Goal of the exercise
All that is needed is the run of lines from the top of the entries to the line with "となるため，$k+1 \in H$である．", that line included, repeated exactly and free of pictures.

Stored data
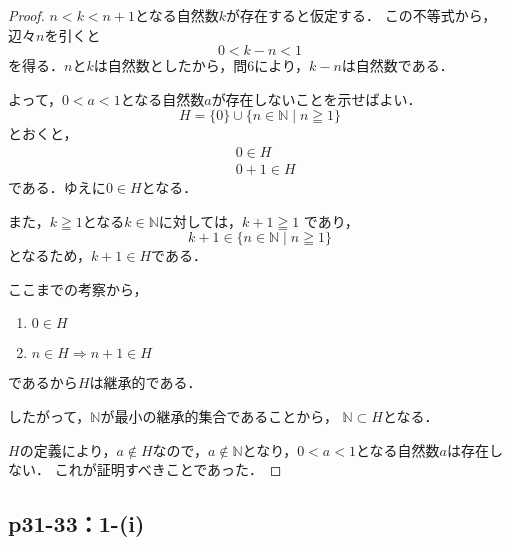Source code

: \documentclass[uplatex,dvipdfmx,a4paper,10pt,fleqn]{jsarticle}
\begin{document}
\begin{tleftbar}
	\begin{proof}
		$n < k < n+1$となる自然数$k$が存在すると仮定する．
        この不等式から，辺々$n$を引くと
		\[
        0 < k - n < 1 
        \]
		を得る．$n$と$k$は自然数としたから，問6により，$k-n$は自然数である．
        
        よって，$0<a<1$となる自然数$a$が存在しないことを示せばよい．
		\[
            H=\{0\} \cup \{n \in \mathbb{N} \mid n \geqq 1 \}
        \]
		とおくと，
		\begin{align*}
			&0 \in H \\
			&0+1 \in H
		\end{align*}
		である．ゆえに$ 0 \in H$となる．

		また，$k \geqq 1$となる$k \in \mathbb{N}$に対しては，$k +1 \geqq 1$
        であり，
        \[
        k+1 \in \{n \in \mathbb{N} \mid n \geqq 1 \} 
        \]
        となるため，$k+1 \in H$である．
        
        ここまでの考察から，
        \begin{enumerate}
            \item $0 \in H$
            \item $n \in H \Longrightarrow n+1 \in H$
        \end{enumerate}
         であるから$H$は継承的である．
         
         したがって，$\mathbb{N}$が最小の継承的集合であることから，
         $\mathbb{N} \subset H$となる．
        
		$H$の定義により，$a \notin H$なので，$a \notin \mathbb{N}$となり，$0<a<1$となる自然数$a$は存在しない．
        これが証明すべきことであった．
	\end{proof}
\end{tleftbar}

\newpage 

\subsection*{p31-33：1-(i)}
\end{document}
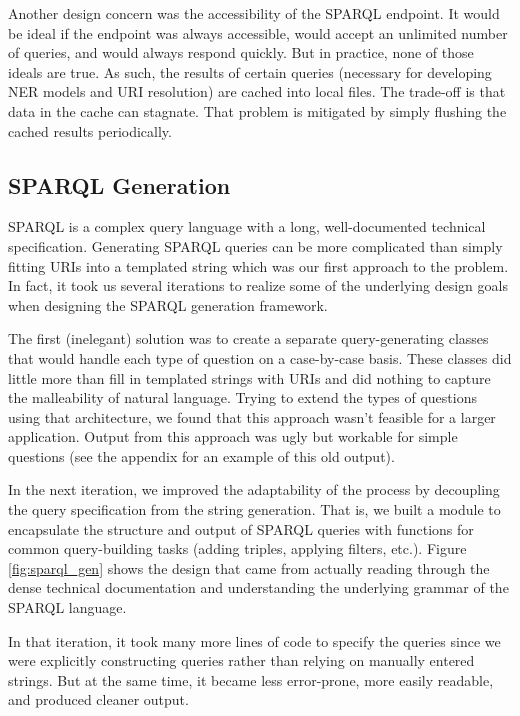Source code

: \documentclass[11pt]{article}
\begin{document}
Another design concern was the accessibility of the SPARQL endpoint.
It would be ideal if the endpoint was always accessible, would accept an unlimited
number of queries, and would always respond quickly. But in practice, none of
those ideals are true. As such, the results of certain queries
(necessary for developing NER models and URI resolution) are cached into local files.
The trade-off is that data in the cache can stagnate. That problem is mitigated by 
simply flushing the cached results periodically.

\subsection{SPARQL Generation}
\label{section:sparql_gen}
SPARQL is a complex query language with a long, well-documented 
technical specification\cite{sparql, sparql11}. Generating SPARQL queries can be
more complicated than simply fitting URIs into a templated string which was our
first approach to the problem. In fact, it took us several iterations to realize
some of the underlying design goals when designing the SPARQL generation framework.

The first (inelegant) solution was to create a separate query-generating
classes that would handle each type of question on a case-by-case basis.
These classes did little more than fill in templated strings with URIs and did
nothing to capture the malleability of natural language.
Trying to extend the types of questions using that architecture, we found that
this approach wasn't feasible for a larger application.
Output from this approach was ugly but workable for simple questions (see the
appendix for an example of this old output).

In the next iteration, we improved the adaptability of the process by 
decoupling the query specification from the string generation. 
That is, we built a module to encapsulate the structure and output of SPARQL
queries with functions for common query-building tasks (adding triples, 
applying filters, etc.). Figure \ref{fig:sparql_gen} shows the design that came from
actually reading through the dense technical documentation and understanding the
underlying grammar of the SPARQL language.

In that iteration, it took many more lines of code to specify the queries since
we were explicitly constructing queries rather than relying on manually
entered strings. But at the same time, it became less error-prone, more
easily readable, and produced cleaner output.
\end{document}
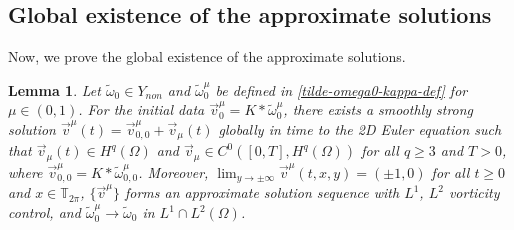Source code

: \documentclass[1 [leqno, 11pt]{amsart}
\numberwithin{equation}{section}
\newtheorem{lemma}[Theorem]{Lemma}
\begin{document}
\begin{CJK*}{GBK}{song}
\begin{appendix}
\subsection{Global existence  of the approximate solutions}
Now, we prove the global existence  of the approximate solutions.
\begin{lemma}\label{lem-construction of an approximate solution sequence}
Let $\tilde\omega_0\in  Y_{non}$ and $\tilde\omega_0^{\mu}$ be defined in  \eqref{tilde-omega0-kappa-def} for $\mu\in(0,1)$.
For the initial data $\vec{v}_0^{\mu}=K\ast\tilde\omega_0^{\mu}$, there exists  a smoothly strong solution $\vec{v}^{\mu}(t)=\vec{v}_{0,0}^{\mu}+\vec{v}_{\mu}(t)$  globally in time   to the 2D Euler equation such that
 $\vec{v}_{\mu}(t)\in H^q(\Omega)$ and $\vec{v}_{\mu}\in C^0([0,T], H^q(\Omega))$   for all $q\geq3$ and $T>0$, where $\vec{v}_{0,0}^{\mu}=K\ast\tilde\omega_{0,0}^{\mu}$. Moreover, $\lim_{y\to\pm\infty}\vec{v}^{\mu}(t,x,y)=(\pm1,0)$ for all $t\geq0$ and $x\in\mathbb{T}_{2\pi}$,
$\{\vec{v}^{\mu}\}$ forms an approximate solution sequence with $L^1$, $L^2$ vorticity control,
and $\tilde \omega_0^{\mu}\to\tilde\omega_0$ in $L^1\cap L^2(\Omega)$.
\end{lemma}


\end{appendix}
\end{CJK*}
\end{document}
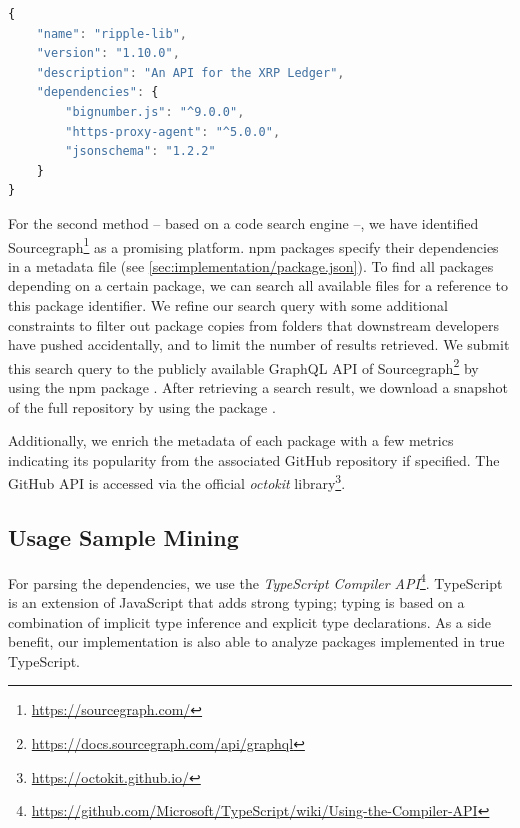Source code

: \documentclass[a4paper,twoside]{article}
\begin{document}
\begin{lstfloat}[t]
\begin{lstlisting}[language=typescript,%json,
	label=sec:implementation/package.json,
	caption={Example \texttt{package.json} file for the \texttt{ripple-lib} package specifying multiple dependencies (truncated). The list of dependencies that are extracted from this example contains \texttt{bignumber.js}, \texttt{https-proxy-agent}, and \texttt{jsonschema}.}]
{
	"name": "ripple-lib",
	"version": "1.10.0",
	"description": "An API for the XRP Ledger",
	"dependencies": {
		"bignumber.js": "^9.0.0",
		"https-proxy-agent": "^5.0.0",
		"jsonschema": "1.2.2"
	}
}
\end{lstlisting}
\end{lstfloat}

For the second method -- based on a code search engine --, we have identified Sourcegraph\footnote{\url{https://sourcegraph.com/}} as a promising platform.
npm packages specify their dependencies in a  metadata file (see \cref{sec:implementation/package.json}).
To find all packages depending on a certain package, we can search all available  files for a reference to this package identifier.
We refine our search query with some additional constraints to filter out package copies from  folders that downstream developers have pushed accidentally, and to limit the number of results retrieved.
We submit this search query to the publicly available GraphQL API of Sourcegraph\footnote{\url{https://docs.sourcegraph.com/api/graphql}} by using the npm package .
After retrieving a search result, we download a snapshot of the full repository by using the package .

Additionally, we enrich the metadata of each package with a few metrics indicating its popularity from the associated GitHub repository if specified.
The GitHub API is accessed via the official \emph{octokit} library\footnote{\url{https://octokit.github.io/}}.

\subsection{Usage Sample Mining}
\label{sec:implementation/usage_mining}

For parsing the dependencies, we use the \emph{TypeScript Compiler API}\footnote{\url{https://github.com/Microsoft/TypeScript/wiki/Using-the-Compiler-API}}.
TypeScript is an extension of JavaScript that adds strong typing; typing is based on a combination of implicit type inference and explicit type declarations.
As a side benefit, our implementation is also able to analyze packages implemented in true TypeScript.
\end{document}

Output below
Source code

: \documentclass[uplatex,dvipdfmx,a4paper,10pt,fleqn]{jsarticle}
\begin{document}
\begin{tleftbar}
	\begin{proof}
		$n < k < n+1$となる自然数$k$が存在すると仮定する．
        この不等式から，辺々$n$を引くと
		\[
        0 < k - n < 1 
        \]
		を得る．$n$と$k$は自然数としたから，問6により，$k-n$は自然数である．
        
        よって，$0<a<1$となる自然数$a$が存在しないことを示せばよい．
		\[
            H=\{0\} \cup \{n \in \mathbb{N} \mid n \geqq 1 \}
        \]
		とおくと，
		\begin{align*}
			&0 \in H \\
			&0+1 \in H
		\end{align*}
		である．ゆえに$ 0 \in H$となる．

		また，$k \geqq 1$となる$k \in \mathbb{N}$に対しては，$k +1 \geqq 1$
        であり，
        \[
        k+1 \in \{n \in \mathbb{N} \mid n \geqq 1 \} 
        \]
        となるため，$k+1 \in H$である．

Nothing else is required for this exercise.